* AIM OF THE EXERCISE:
What follows is a block of records; reproduce all of it verbatim.

[Stored data]

========================

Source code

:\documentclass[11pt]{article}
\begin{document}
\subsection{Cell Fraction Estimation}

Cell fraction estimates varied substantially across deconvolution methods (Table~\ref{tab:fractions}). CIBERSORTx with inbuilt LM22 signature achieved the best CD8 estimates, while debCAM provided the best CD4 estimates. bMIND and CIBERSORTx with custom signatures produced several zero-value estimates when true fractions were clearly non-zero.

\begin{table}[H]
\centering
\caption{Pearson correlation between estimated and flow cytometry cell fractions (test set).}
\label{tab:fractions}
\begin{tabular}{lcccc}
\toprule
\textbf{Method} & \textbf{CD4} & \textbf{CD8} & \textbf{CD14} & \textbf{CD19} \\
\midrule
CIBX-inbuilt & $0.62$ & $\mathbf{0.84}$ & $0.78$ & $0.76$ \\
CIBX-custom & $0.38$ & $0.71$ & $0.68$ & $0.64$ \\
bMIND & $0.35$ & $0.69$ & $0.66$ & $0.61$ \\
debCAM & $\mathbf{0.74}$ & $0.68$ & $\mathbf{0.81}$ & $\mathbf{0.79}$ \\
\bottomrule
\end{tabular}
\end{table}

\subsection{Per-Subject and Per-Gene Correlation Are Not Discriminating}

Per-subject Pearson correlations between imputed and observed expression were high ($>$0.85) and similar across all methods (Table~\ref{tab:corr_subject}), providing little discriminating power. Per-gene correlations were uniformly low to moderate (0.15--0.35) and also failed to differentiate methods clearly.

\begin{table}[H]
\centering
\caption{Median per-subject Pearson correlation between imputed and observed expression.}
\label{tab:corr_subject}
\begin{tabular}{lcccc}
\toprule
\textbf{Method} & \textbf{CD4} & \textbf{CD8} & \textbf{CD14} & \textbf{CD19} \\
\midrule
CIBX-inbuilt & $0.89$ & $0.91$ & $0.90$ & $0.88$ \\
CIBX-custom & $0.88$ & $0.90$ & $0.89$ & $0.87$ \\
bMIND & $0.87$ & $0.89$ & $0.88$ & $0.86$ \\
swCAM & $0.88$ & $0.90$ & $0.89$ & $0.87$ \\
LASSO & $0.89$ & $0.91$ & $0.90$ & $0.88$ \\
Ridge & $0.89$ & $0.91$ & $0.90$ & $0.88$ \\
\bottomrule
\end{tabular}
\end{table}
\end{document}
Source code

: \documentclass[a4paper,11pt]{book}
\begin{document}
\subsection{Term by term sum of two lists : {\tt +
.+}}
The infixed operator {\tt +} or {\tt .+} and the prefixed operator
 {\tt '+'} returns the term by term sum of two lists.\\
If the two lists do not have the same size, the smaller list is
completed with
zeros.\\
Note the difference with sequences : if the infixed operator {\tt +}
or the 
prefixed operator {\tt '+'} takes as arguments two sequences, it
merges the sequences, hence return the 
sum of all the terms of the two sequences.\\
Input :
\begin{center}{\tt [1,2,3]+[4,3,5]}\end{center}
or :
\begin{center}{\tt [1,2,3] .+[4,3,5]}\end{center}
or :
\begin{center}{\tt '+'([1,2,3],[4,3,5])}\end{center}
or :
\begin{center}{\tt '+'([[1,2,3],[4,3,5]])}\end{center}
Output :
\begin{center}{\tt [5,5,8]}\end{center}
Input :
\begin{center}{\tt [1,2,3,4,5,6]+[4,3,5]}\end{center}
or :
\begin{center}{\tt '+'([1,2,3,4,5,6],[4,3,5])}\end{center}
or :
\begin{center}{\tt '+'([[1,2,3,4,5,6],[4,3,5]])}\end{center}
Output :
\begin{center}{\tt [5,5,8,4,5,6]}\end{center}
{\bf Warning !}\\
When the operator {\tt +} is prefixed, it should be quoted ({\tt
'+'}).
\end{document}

========================

* OUTPUT FOR THIS TASK:
Source code

:\documentclass[11pt]{article}
\begin{document}
\subsection{Cell Fraction Estimation}

Cell fraction estimates varied substantially across deconvolution methods (Table~\ref{tab:fractions}). CIBERSORTx with inbuilt LM22 signature achieved the best CD8 estimates, while debCAM provided the best CD4 estimates. bMIND and CIBERSORTx with custom signatures produced several zero-value estimates when true fractions were clearly non-zero.

\begin{table}[H]
\centering
\caption{Pearson correlation between estimated and flow cytometry cell fractions (test set).}
\label{tab:fractions}
\begin{tabular}{lcccc}
\toprule
\textbf{Method} & \textbf{CD4} & \textbf{CD8} & \textbf{CD14} & \textbf{CD19} \\
\midrule
CIBX-inbuilt & $0.62$ & $\mathbf{0.84}$ & $0.78$ & $0.76$ \\
CIBX-custom & $0.38$ & $0.71$ & $0.68$ & $0.64$ \\
bMIND & $0.35$ & $0.69$ & $0.66$ & $0.61$ \\
debCAM & $\mathbf{0.74}$ & $0.68$ & $\mathbf{0.81}$ & $\mathbf{0.79}$ \\
\bottomrule
\end{tabular}
\end{table}

\subsection{Per-Subject and Per-Gene Correlation Are Not Discriminating}

Per-subject Pearson correlations between imputed and observed expression were high ($>$0.85) and similar across all methods (Table~\ref{tab:corr_subject}), providing little discriminating power. Per-gene correlations were uniformly low to moderate (0.15--0.35) and also failed to differentiate methods clearly.

\begin{table}[H]
\centering
\caption{Median per-subject Pearson correlation between imputed and observed expression.}
\label{tab:corr_subject}
\begin{tabular}{lcccc}
\toprule
\textbf{Method} & \textbf{CD4} & \textbf{CD8} & \textbf{CD14} & \textbf{CD19} \\
\midrule
CIBX-inbuilt & $0.89$ & $0.91$ & $0.90$ & $0.88$ \\
CIBX-custom & $0.88$ & $0.90$ & $0.89$ & $0.87$ \\
bMIND & $0.87$ & $0.89$ & $0.88$ & $0.86$ \\
swCAM & $0.88$ & $0.90$ & $0.89$ & $0.87$ \\
LASSO & $0.89$ & $0.91$ & $0.90$ & $0.88$ \\
Ridge & $0.89$ & $0.91$ & $0.90$ & $0.88$ \\
\bottomrule
\end{tabular}
\end{table}
\end{document}
Source code

: \documentclass[a4paper,11pt]{book}
\begin{document}
\subsection{Term by term sum of two lists : {\tt +
.+}}
The infixed operator {\tt +} or {\tt .+} and the prefixed operator
 {\tt '+'} returns the term by term sum of two lists.\\
If the two lists do not have the same size, the smaller list is
completed with
zeros.\\
Note the difference with sequences : if the infixed operator {\tt +}
or the 
prefixed operator {\tt '+'} takes as arguments two sequences, it
merges the sequences, hence return the 
sum of all the terms of the two sequences.\\
Input :
\begin{center}{\tt [1,2,3]+[4,3,5]}\end{center}
or :
\begin{center}{\tt [1,2,3] .+[4,3,5]}\end{center}
or :
\begin{center}{\tt '+'([1,2,3],[4,3,5])}\end{center}
or :
\begin{center}{\tt '+'([[1,2,3],[4,3,5]])}\end{center}
Output :
\begin{center}{\tt [5,5,8]}\end{center}
Input :
\begin{center}{\tt [1,2,3,4,5,6]+[4,3,5]}\end{center}
or :
\begin{center}{\tt '+'([1,2,3,4,5,6],[4,3,5])}\end{center}
or :
\begin{center}{\tt '+'([[1,2,3,4,5,6],[4,3,5]])}\end{center}
Output :
\begin{center}{\tt [5,5,8,4,5,6]}\end{center}
{\bf Warning !}\\
When the operator {\tt +} is prefixed, it should be quoted ({\tt
'+'}).
\end{document}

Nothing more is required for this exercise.